(Collected data entries)
+===+
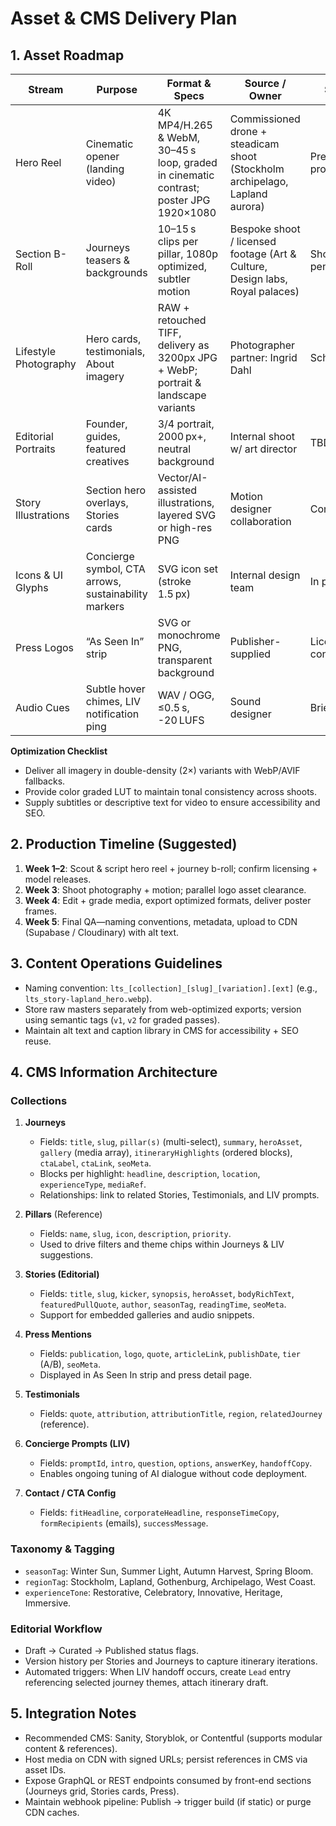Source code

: # Asset & CMS Delivery Plan

## 1. Asset Roadmap
| Stream | Purpose | Format & Specs | Source / Owner | Status |
| --- | --- | --- | --- | --- |
| Hero Reel | Cinematic opener (landing video) | 4K MP4/H.265 & WebM, 30–45 s loop, graded in cinematic contrast; poster JPG 1920×1080 | Commissioned drone + steadicam shoot (Stockholm archipelago, Lapland aurora) | Pre-production |
| Section B-Roll | Journeys teasers & backgrounds | 10–15 s clips per pillar, 1080p optimized, subtler motion | Bespoke shoot / licensed footage (Art & Culture, Design labs, Royal palaces) | Shot list pending |
| Lifestyle Photography | Hero cards, testimonials, About imagery | RAW + retouched TIFF, delivery as 3200px JPG + WebP; portrait & landscape variants | Photographer partner: Ingrid Dahl | Scheduling |
| Editorial Portraits | Founder, guides, featured creatives | 3/4 portrait, 2000 px+, neutral background | Internal shoot w/ art director | TBD |
| Story Illustrations | Section hero overlays, Stories cards | Vector/AI-assisted illustrations, layered SVG or high-res PNG | Motion designer collaboration | Concepting |
| Icons & UI Glyphs | Concierge symbol, CTA arrows, sustainability markers | SVG icon set (stroke 1.5 px) | Internal design team | In progress |
| Press Logos | “As Seen In” strip | SVG or monochrome PNG, transparent background | Publisher-supplied | License confirmation |
| Audio Cues | Subtle hover chimes, LIV notification ping | WAV / OGG, ≤0.5 s, -20 LUFS | Sound designer | Briefing |

**Optimization Checklist**
- Deliver all imagery in double-density (2×) variants with WebP/AVIF fallbacks.
- Provide color graded LUT to maintain tonal consistency across shoots.
- Supply subtitles or descriptive text for video to ensure accessibility and SEO.

## 2. Production Timeline (Suggested)
1. **Week 1–2**: Scout & script hero reel + journey b-roll; confirm licensing + model releases.
2. **Week 3**: Shoot photography + motion; parallel logo asset clearance.
3. **Week 4**: Edit + grade media, export optimized formats, deliver poster frames.
4. **Week 5**: Final QA—naming conventions, metadata, upload to CDN (Supabase / Cloudinary) with alt text.

## 3. Content Operations Guidelines
- Naming convention: `lts_[collection]_[slug]_[variation].[ext]` (e.g., `lts_story-lapland_hero.webp`).
- Store raw masters separately from web-optimized exports; version using semantic tags (`v1`, `v2` for graded passes).
- Maintain alt text and caption library in CMS for accessibility + SEO reuse.

## 4. CMS Information Architecture
### Collections
1. **Journeys**
   - Fields: `title`, `slug`, `pillar(s)` (multi-select), `summary`, `heroAsset`, `gallery` (media array), `itineraryHighlights` (ordered blocks), `ctaLabel`, `ctaLink`, `seoMeta`.
   - Blocks per highlight: `headline`, `description`, `location`, `experienceType`, `mediaRef`.
   - Relationships: link to related Stories, Testimonials, and LIV prompts.

2. **Pillars** (Reference)
   - Fields: `name`, `slug`, `icon`, `description`, `priority`.
   - Used to drive filters and theme chips within Journeys & LIV suggestions.

3. **Stories (Editorial)**
   - Fields: `title`, `slug`, `kicker`, `synopsis`, `heroAsset`, `bodyRichText`, `featuredPullQuote`, `author`, `seasonTag`, `readingTime`, `seoMeta`.
   - Support for embedded galleries and audio snippets.

4. **Press Mentions**
   - Fields: `publication`, `logo`, `quote`, `articleLink`, `publishDate`, `tier` (A/B), `seoMeta`.
   - Displayed in As Seen In strip and press detail page.

5. **Testimonials**
   - Fields: `quote`, `attribution`, `attributionTitle`, `region`, `relatedJourney` (reference).

6. **Concierge Prompts (LIV)**
   - Fields: `promptId`, `intro`, `question`, `options`, `answerKey`, `handoffCopy`.
   - Enables ongoing tuning of AI dialogue without code deployment.

7. **Contact / CTA Config**
   - Fields: `fitHeadline`, `corporateHeadline`, `responseTimeCopy`, `formRecipients` (emails), `successMessage`.

### Taxonomy & Tagging
- `seasonTag`: Winter Sun, Summer Light, Autumn Harvest, Spring Bloom.
- `regionTag`: Stockholm, Lapland, Gothenburg, Archipelago, West Coast.
- `experienceTone`: Restorative, Celebratory, Innovative, Heritage, Immersive.

### Editorial Workflow
- Draft → Curated → Published status flags.
- Version history per Stories and Journeys to capture itinerary iterations.
- Automated triggers: When LIV handoff occurs, create `Lead` entry referencing selected journey themes, attach itinerary draft.

## 5. Integration Notes
- Recommended CMS: Sanity, Storyblok, or Contentful (supports modular content & references).
- Host media on CDN with signed URLs; persist references in CMS via asset IDs.
- Expose GraphQL or REST endpoints consumed by front-end sections (Journeys grid, Stories cards, Press).
- Maintain webhook pipeline: Publish → trigger build (if static) or purge CDN caches.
+===+
▶ Your instructions
Give back exactly the lines above, from the line containing "## 2. Production Timeline (Suggested)" through the line containing "## 3. Content Operations Guidelines", with both end lines and nothing more.

▶ Reply
## 2. Production Timeline (Suggested)
1. **Week 1–2**: Scout & script hero reel + journey b-roll; confirm licensing + model releases.
2. **Week 3**: Shoot photography + motion; parallel logo asset clearance.
3. **Week 4**: Edit + grade media, export optimized formats, deliver poster frames.
4. **Week 5**: Final QA—naming conventions, metadata, upload to CDN (Supabase / Cloudinary) with alt text.

## 3. Content Operations Guidelines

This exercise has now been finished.